On appeal, the Eighth Circuit addressed whether the district court properly classified IBM as a potential victim under the CFAA, and if so, whether the government’s evidence was sufficient for a jury to find that the loss exceeded $5,000. With regard to the first question, Millot argued that any costs incurred by IBM should not have been considered in determining whether the loss amounted to the statutory minimum because the system was owned by Aventis and IBM was merely a “volunteer” fixing the system. The CFAA provides for a fine and imprisonment up to five years for an individual who “intentionally accesses a protected computer without authorization, and as a result of such conduct, recklessly causes damage” and that conduct causes “loss to 1 or more persons during any 1-year period . . . aggregating at least $5,000 in value” (emphasis in opinion).
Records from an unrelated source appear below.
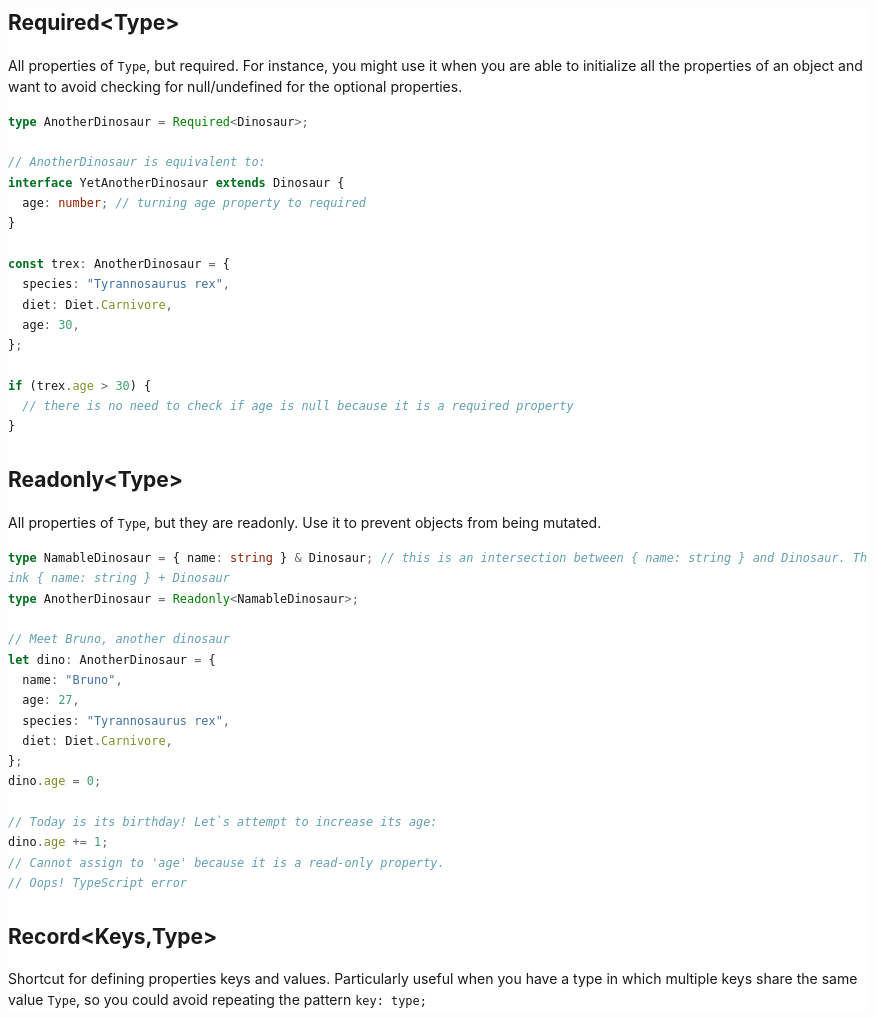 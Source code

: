 ## Required&lt;Type&gt;

All properties of `Type`, but required. For instance, you might use it when you are able to initialize all the properties of an object and want to avoid checking for null/undefined for the optional properties.

```typescript
type AnotherDinosaur = Required<Dinosaur>;

// AnotherDinosaur is equivalent to:
interface YetAnotherDinosaur extends Dinosaur {
  age: number; // turning age property to required
}

const trex: AnotherDinosaur = {
  species: "Tyrannosaurus rex",
  diet: Diet.Carnivore,
  age: 30,
};

if (trex.age > 30) {
  // there is no need to check if age is null because it is a required property
}
```

## Readonly&lt;Type&gt;

All properties of `Type`, but they are readonly. Use it to prevent objects from being mutated.

```typescript
type NamableDinosaur = { name: string } & Dinosaur; // this is an intersection between { name: string } and Dinosaur. Think { name: string } + Dinosaur
type AnotherDinosaur = Readonly<NamableDinosaur>;

// Meet Bruno, another dinosaur
let dino: AnotherDinosaur = {
  name: "Bruno",
  age: 27,
  species: "Tyrannosaurus rex",
  diet: Diet.Carnivore,
};
dino.age = 0;

// Today is its birthday! Let`s attempt to increase its age:
dino.age += 1;
// Cannot assign to 'age' because it is a read-only property.
// Oops! TypeScript error
```

## Record&lt;Keys,Type&gt;

Shortcut for defining properties keys and values. Particularly useful when you have a type in which multiple keys share the same value `Type`, so you could avoid repeating the pattern `key: type;`
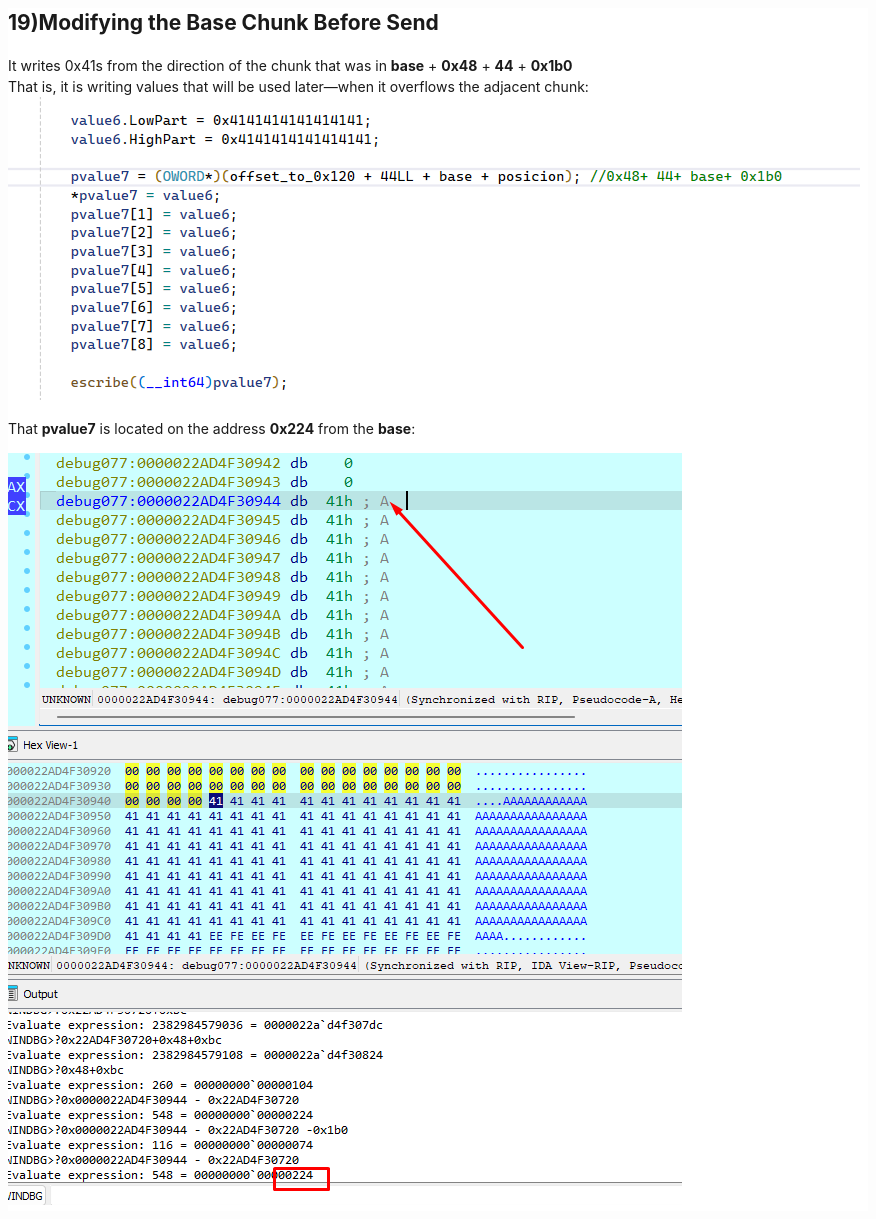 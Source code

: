 ## 19)Modifying the Base Chunk Before Send

It writes 0x41s from the direction of the chunk that was in **base** +
**0x48** + **44** + **0x1b0**  
That is, it is writing values that will be used later—when it overflows
the adjacent chunk:![](./media/image118.png)

That **pvalue7** is located on the address **0x224** from the **base**:

![](./media/image119.png)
In light of this provision, the Court held that although the damage was done to the Aventis computer system, “the statute does not restrict consideration of losses to only the person who owns the computer system.” Therefore, the Court concluded that the district court properly instructed the jury to consider losses sustained by IBM in determining whether the statutory minimum was met.
With regard to the amount of the damages, Millot argued that the government’s evidence was insufficient to establish that the actual loss exceeded the $5,000 minimum because there was no evidence that IBM specifically billed Aventis the amount alleged. In essence, Millot agued that the cost of the work performed was absorbed by IBM under its existing contract with Aventis. But the Court held that Millot’s argument on this point “neglects the fact that the hours spent by [the IBM employees] addressing the issues caused by Millot’s unauthorized intrusion could have been spent on other duties under the contract.” Therefore, the Court held that the evidence presented was sufficient to support Millot’s conviction, and also found proper IBM’s calculation of the hourly rate of its salaried employees.
For these reasons, the Court affirmed Millot’s conviction. In the remainder of the opinion, the Court also affirmed Millot’s split sentence and restitution order.